Bunker operations in Argentina's Zona Comun have been suspended due to winds exceeding 20 knots, according to the local authority. Additional disruptions are likely to persist through the end of the day on Monday.

Brent

The front-month ICE Brent contract has lost $1.67/bbl on the day from Friday, to trade at $73.19/bbl at 08.00 CDT (13.00 GMT).

Upward pressure:

Brent crude’s price has gained some upward momentum over the weekend as the simmering conflict between Israel and Iran quickly escalated, with the former targeting Tehran’s oil and gas facilities.

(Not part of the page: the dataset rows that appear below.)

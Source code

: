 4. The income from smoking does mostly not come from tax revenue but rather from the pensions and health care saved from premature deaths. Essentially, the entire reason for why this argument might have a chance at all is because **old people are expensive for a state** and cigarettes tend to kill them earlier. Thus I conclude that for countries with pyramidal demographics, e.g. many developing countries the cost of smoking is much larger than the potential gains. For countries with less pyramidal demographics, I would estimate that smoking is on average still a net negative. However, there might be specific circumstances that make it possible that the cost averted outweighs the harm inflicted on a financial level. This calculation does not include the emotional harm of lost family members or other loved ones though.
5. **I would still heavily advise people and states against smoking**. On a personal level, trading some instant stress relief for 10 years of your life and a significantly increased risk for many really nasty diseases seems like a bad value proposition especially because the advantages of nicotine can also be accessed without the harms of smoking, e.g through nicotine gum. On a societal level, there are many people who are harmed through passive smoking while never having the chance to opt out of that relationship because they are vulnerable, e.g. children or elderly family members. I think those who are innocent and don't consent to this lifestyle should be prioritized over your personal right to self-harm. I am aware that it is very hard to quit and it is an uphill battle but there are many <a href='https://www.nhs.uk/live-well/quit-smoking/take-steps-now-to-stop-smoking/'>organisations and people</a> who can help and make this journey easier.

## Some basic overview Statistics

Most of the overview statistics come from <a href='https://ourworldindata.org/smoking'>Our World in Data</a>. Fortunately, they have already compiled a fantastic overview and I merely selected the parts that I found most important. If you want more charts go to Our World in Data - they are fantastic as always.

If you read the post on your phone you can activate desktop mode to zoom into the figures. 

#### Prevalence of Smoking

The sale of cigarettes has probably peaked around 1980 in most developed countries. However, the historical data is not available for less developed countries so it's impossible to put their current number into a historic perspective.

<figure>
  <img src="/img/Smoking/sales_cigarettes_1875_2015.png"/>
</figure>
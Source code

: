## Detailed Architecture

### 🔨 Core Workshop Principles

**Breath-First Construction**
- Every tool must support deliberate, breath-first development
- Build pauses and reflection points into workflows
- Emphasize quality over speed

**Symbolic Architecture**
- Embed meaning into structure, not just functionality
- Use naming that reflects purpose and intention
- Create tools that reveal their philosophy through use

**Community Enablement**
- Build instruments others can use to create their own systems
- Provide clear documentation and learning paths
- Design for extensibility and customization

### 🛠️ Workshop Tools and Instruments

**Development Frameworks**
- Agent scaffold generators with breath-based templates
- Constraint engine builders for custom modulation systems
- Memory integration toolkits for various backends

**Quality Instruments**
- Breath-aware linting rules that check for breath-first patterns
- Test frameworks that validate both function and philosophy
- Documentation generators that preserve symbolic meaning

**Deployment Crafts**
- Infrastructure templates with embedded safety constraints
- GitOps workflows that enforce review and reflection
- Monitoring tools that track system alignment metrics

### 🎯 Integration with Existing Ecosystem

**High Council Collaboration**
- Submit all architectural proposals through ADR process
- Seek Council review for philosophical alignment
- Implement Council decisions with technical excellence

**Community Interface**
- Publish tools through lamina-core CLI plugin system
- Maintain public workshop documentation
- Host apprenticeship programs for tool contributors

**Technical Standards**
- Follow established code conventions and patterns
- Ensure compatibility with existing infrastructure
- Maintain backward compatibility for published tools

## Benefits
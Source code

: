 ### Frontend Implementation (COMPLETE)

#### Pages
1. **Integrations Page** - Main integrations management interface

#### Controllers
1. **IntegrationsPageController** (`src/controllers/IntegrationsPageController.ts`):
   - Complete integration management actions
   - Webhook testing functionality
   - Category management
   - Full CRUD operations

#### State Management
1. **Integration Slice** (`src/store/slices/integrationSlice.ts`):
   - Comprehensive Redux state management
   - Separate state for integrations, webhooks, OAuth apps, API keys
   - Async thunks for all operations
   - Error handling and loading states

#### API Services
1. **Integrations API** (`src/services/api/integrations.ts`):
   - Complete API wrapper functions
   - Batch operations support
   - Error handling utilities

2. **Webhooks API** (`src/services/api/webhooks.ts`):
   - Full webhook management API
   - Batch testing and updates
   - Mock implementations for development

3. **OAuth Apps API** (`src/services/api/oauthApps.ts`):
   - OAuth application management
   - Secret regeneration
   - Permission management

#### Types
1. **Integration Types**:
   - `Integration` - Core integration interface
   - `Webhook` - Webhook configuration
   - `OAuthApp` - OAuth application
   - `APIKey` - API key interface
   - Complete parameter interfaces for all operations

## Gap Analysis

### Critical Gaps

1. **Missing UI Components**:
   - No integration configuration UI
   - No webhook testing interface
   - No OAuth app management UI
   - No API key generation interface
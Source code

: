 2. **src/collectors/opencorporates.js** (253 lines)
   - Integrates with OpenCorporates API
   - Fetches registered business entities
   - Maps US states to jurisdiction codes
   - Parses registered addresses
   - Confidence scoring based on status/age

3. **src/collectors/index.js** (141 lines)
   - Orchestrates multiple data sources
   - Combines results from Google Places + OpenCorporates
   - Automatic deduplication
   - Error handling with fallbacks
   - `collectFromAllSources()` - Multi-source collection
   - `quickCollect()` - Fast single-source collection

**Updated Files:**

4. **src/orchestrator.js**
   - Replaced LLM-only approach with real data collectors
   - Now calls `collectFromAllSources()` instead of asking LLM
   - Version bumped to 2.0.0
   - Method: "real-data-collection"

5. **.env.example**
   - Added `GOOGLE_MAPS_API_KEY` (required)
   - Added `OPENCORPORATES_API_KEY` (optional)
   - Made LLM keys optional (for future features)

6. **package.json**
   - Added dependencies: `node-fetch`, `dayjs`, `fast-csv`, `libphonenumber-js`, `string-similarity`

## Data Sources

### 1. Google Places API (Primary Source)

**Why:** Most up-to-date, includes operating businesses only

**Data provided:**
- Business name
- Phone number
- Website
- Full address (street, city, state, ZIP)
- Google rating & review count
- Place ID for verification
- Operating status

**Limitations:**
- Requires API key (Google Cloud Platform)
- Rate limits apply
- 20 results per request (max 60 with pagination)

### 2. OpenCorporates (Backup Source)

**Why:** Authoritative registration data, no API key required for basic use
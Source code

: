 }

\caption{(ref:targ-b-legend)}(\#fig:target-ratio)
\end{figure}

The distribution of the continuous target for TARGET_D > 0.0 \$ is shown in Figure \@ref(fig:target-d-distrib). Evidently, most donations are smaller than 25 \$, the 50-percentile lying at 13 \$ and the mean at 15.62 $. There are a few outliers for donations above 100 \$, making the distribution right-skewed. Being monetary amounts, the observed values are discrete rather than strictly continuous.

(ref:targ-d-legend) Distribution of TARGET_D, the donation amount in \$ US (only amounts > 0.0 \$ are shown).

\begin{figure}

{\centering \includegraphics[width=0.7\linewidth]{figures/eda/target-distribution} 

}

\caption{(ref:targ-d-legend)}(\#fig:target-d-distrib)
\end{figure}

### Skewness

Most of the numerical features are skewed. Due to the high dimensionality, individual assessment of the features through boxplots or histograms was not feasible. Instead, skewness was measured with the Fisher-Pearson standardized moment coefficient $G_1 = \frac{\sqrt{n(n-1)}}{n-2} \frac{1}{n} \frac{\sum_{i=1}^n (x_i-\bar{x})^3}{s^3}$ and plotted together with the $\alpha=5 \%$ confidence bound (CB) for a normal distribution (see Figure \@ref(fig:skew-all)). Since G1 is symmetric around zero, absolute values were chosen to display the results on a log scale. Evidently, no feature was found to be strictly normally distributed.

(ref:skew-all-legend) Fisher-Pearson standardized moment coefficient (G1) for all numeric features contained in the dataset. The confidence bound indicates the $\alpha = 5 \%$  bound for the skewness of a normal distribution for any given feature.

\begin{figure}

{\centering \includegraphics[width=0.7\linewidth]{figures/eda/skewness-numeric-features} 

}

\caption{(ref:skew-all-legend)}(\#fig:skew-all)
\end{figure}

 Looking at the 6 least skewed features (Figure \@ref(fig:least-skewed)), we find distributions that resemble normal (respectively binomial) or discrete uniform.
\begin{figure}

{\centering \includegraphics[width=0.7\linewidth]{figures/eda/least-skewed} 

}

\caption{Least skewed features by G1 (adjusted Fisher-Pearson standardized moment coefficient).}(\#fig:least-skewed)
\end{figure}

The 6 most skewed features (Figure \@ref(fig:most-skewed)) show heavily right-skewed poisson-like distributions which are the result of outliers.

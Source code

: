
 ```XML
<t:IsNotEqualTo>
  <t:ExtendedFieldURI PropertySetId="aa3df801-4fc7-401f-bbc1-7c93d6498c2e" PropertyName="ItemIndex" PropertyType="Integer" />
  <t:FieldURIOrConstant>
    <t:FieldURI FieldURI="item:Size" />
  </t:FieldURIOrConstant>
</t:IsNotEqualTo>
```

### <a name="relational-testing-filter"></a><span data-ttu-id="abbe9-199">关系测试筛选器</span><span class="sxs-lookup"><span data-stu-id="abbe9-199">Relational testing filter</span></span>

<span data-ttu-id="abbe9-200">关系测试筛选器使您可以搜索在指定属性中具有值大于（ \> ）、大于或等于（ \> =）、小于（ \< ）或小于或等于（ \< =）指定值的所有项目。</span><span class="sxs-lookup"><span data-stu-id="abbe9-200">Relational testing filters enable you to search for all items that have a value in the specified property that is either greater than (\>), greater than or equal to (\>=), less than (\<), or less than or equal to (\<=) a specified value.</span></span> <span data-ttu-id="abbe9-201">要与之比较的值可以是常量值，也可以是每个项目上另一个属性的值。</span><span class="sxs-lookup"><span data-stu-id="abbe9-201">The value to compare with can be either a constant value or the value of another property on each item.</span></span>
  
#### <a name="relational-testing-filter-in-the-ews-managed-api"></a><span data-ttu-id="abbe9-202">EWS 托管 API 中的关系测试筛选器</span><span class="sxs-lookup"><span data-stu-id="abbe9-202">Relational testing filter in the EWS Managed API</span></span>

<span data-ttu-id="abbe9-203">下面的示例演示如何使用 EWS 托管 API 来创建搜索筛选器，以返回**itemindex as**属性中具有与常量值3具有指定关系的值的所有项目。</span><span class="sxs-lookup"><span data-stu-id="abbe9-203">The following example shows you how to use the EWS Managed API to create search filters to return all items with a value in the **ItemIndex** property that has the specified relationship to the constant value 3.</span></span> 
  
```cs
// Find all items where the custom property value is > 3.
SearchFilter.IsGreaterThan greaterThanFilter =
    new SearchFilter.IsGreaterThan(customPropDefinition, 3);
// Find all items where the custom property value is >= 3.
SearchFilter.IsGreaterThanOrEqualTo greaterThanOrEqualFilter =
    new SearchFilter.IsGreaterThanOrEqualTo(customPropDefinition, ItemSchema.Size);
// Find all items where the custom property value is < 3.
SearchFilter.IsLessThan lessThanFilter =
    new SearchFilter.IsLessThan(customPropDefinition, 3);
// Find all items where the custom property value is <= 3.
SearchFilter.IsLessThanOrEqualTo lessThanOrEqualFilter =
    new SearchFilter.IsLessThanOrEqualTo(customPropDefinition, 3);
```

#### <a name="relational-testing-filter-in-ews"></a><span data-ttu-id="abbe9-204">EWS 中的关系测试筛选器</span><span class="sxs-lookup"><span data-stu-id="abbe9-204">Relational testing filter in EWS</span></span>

Over the weekend, Israel struck two key energy facilities near Tehran – Shahran fuel depot and the Shahr Rey oil refinery. The strikes have caused a series of explosions, according to media reports. Both the facilities were among the largest oil infrastructure sites in Iran.

“This marks a dramatic escalation in the conflict that has hung over the oil market since Hamas attacked Israel about 20 months ago,” ANZ Bank’s senior commodity strategist Daniel Hynes remarked.

Iran also retaliated with a barrage of drones and missiles towards multiple Israeli cities including the Haifa oil refinery in northern Israel. “The risk that this conflict will impact flows of crude oil rose significantly over the weekend,” Hynes added.

Downward pressure:

Additional supply from OPEC+ producers such as Saudi Arabia and the UAE could help cushion the market against short-term supply disruptions, according to market analysts.

“OPEC sits on 5m b/d [5 million b/d] of spare production capacity, and so any supply disruptions could prompt OPEC to bring this supply back onto the market quicker than expected,” two analysts from ING Bank noted.

Earlier in June, the oil producers’ alliance agreed to raise output by 411,000 b/d for July, maintaining the same monthly increase it has implemented consistently for the past three months.

Market watchers will closely review the upcoming OPEC oil market report, due later today, for fresh insights into the group’s supply and demand outlook.